Business_Info
Monday, November
1, 2004
EU Gives
$41m for Zanzibar Port Repairs
The EU will not hesitate
to halt the disbursement of funds if any political unrest erupts in Zanzibar
By JOSEPH MWAMUNYANGE
SPECIAL CORRESPONDENT
THE EUROPEAN Union has provided
financial assistance of $41 million for the reconstruction of the dilapidated
Zanzibar port, while asking the Isles government to maintain peace and
stability.
The deal was signed in Dar
es Salaam last week by the acting head of delegation of the European Union
in Dar es Salaam, Anthony Knott, and the Permanent Secretary in Tanzania's
Ministry of Finance, Gray S. Mgonja.
Mr Knott said that funding
of reconstruction was important because it reinforced the EU’s commitment
to support Tanzania's national transport policy of improving access to
local, regional and international markets.
"You are all aware that the
Malindi port in Zanzibar acts as the main gateway for cargo to and from
the Isles," said Mr Knott. "Hence its safety and its ability to operate
to the highest standards of efficiency are of the utmost importance to
the economic development of Zanzibar."
However, Mr Knott cautioned
that the EU would not hesitate to halt the disbursement of the funds if
any political unrest erupts in Zanzibar. "By next October, the contractor
will be in the middle of construction of the new wharves and throughput
of the Zanzibar port will be below its normal capacity.
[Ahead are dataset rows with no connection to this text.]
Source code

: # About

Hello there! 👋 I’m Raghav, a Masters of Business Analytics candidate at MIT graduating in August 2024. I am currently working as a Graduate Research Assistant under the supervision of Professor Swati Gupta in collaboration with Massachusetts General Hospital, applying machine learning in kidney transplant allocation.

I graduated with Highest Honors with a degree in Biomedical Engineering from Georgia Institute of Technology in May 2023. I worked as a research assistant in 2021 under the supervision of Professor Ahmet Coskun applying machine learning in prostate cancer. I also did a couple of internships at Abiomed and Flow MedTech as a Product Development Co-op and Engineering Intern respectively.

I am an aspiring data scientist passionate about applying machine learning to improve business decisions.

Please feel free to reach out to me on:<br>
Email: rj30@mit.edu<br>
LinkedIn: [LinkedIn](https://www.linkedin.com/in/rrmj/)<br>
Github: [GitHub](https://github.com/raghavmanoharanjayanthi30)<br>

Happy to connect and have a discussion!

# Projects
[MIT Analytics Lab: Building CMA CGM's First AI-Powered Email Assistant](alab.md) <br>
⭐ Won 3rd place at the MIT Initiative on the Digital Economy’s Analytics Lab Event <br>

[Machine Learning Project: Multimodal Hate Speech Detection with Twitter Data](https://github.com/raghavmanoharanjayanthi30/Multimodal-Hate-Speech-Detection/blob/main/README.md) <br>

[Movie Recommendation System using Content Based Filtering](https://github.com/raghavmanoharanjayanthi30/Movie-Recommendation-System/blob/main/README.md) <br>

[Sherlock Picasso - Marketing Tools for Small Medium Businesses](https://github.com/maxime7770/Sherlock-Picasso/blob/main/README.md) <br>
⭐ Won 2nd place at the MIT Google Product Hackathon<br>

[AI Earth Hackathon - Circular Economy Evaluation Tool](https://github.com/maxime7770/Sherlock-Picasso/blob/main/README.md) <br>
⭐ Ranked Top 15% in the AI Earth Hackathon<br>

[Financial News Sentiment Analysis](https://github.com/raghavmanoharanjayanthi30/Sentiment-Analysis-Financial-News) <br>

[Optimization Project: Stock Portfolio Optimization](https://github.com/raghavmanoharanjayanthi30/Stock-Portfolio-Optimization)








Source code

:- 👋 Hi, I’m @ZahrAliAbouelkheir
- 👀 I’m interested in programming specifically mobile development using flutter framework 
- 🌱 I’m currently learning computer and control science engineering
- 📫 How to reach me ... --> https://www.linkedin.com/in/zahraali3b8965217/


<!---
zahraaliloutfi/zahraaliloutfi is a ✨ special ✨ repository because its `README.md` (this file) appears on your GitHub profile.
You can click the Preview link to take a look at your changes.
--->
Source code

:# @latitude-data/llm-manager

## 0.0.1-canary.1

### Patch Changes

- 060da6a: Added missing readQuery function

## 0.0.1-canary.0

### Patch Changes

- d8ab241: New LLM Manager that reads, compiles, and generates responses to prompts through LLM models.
If there were to
be any civil unrest during this period, it might lead to an interruption
or even cessation of the construction work. You can imagine what a catastrophe
it would be for Zanzibar if it was left without a fully functioning port."
The EU official was alluding
to the bloody riots that took place in Zanzibar before and immediately
after the 2000 general election. The clashes between the police and supporters
of the opposition the Civic United Front (CUF) led to the deaths of 31
people on the island of Pemba and some 2,000 people fleeing to Mombasa
in Kenya. All except 100 have since returned to the Isles.
The EU had at one point suspended
funding for the rehabilitation of the port because of that political impasse
that arose out of the botched first multiparty elections in 1995.
Referring to the defects
in the work by the original contractor for the Zanzibar port, Mr Knott
said that the financing agreement signed between the EU and the Tanzania
was important because "it enables rectification of a situation that had
gone wrong in the past. Defects in the work carried out by the previous
contractor had resulted in serious deterioration of the wharf structures."
He added, "The damage was progressively getting worse and hampering port
operations to the extent that part of the wharves had to be closed down.
If left untouched, the wharves will certainly collapse."
Mr Knott also said that the
arbitration proceedings against the original contractor were at an advanced
stage. The Zanzibar Minister for Communications and Transport, Adam Mwakanjuki,
said in Zanzibar on October 20 that the adjudicators from the International
Centre for Arbitration in Paris, France, were expected to arrive in Zanzibar
this month to verify claims by the Zanzibar government that the contractor
who built Malindi port 11 years ago, did substandard work.
Mr Mwakanjuki said that Arbitrators
were coming to ascertain the validity and grounds of Zanzibar's claims
against the Italian contractor, Cogefar.